Thomson intends to continue its Toronto Stock Exchange listing, but canceled its listing on the London Stock Exchange (LSE), where it had two thinly traded listings, a vestige of its past presence as an owner of British newspapers. Both were redeemed on June 17 in conjunction with the NYSE launch.
The NYSE listing is not an IPO, although it's surprising how many assumed that was the case. Even The Daily Deal's Laura King mistakenly referred to it as an IPO, as did analyst Jake Balzer of Edward Jones and Co. Over at CBS MarketWatch, Steve Gelbie noted, "It's about as close as a company can get" to an IPO, but there was no necessity for an S-1 filing with the U.S. Securities and Exchange Commission.
If financial commentators are confused about whether or not Thomson's NYSE listing is an IPO or not, can Thomson customers be excused for not getting the picture either? I was amazed at the number of Thomson customers I talked with who honestly didn't know the company traded on any exchange. They thought it was a private family-owned business. Factor Woodbridge into the equation and the customers aren't that far off. After Thomson's listing on the NYSE, Woodbridge's ownership had dropped to "only" 67 percent of the company vs. the 73 percent it owned prior to the offering. In my book, that's still majority ownership.
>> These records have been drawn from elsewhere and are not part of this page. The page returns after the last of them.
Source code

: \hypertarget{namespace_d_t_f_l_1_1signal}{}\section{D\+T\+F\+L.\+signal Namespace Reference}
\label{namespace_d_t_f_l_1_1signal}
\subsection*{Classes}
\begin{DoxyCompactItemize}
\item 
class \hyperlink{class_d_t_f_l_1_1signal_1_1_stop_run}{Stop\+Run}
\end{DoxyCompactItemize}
Some of the confusion may derive from the fact that Thomson has primarily traded as a Canadian company, although it reports its financials in U.S. dollars and has headquarters both in Toronto and Stamford, Connecticut. Having its shares traded on the Toronto Exchange gave it few bragging rights. To be on many investors' radar screens, companies need to be listed in the U.S. The move also adds to the liquidity of company shares and makes it easier for individual investors to buy stock.
According to Mark Capaldini, MCG Capital Corp.'s managing director focused on information services, Thomson's listing on the NYSE can potentially give the company a higher valuation as well. Greater visibility is another factor. In the past, Thomson companies did not flaunt the Thomson banner. Today, they display similar logos, include the word Thomson on their Web sites and marketing literature, cluster together on exhibit floors, and show a formerly inconceivable cohesiveness and willingness to collaborate.
The normal reason for floating new shares is to raise capital for a specific endeavor, frequently when acquiring another company. In the case of Thomson, the most-speculated acquisition target is Bloomberg. According to everyone at Thomson, that is not the purpose of this particular offering. Interestingly, only a week after the cash entered Thomson's coffers, the company announced the purchase of select courseware, technology, and e-learning assets from McGraw-Hill's Lifetime Learning division. However, this appears to be a fluke of timing. The deal, rumored to be worth well under $25 million, just happened to close hot on the heels of the NYSE offering. It does have strategic importance in that it underscores the emphasis being placed by Thomson on its Enterprise Learning unit.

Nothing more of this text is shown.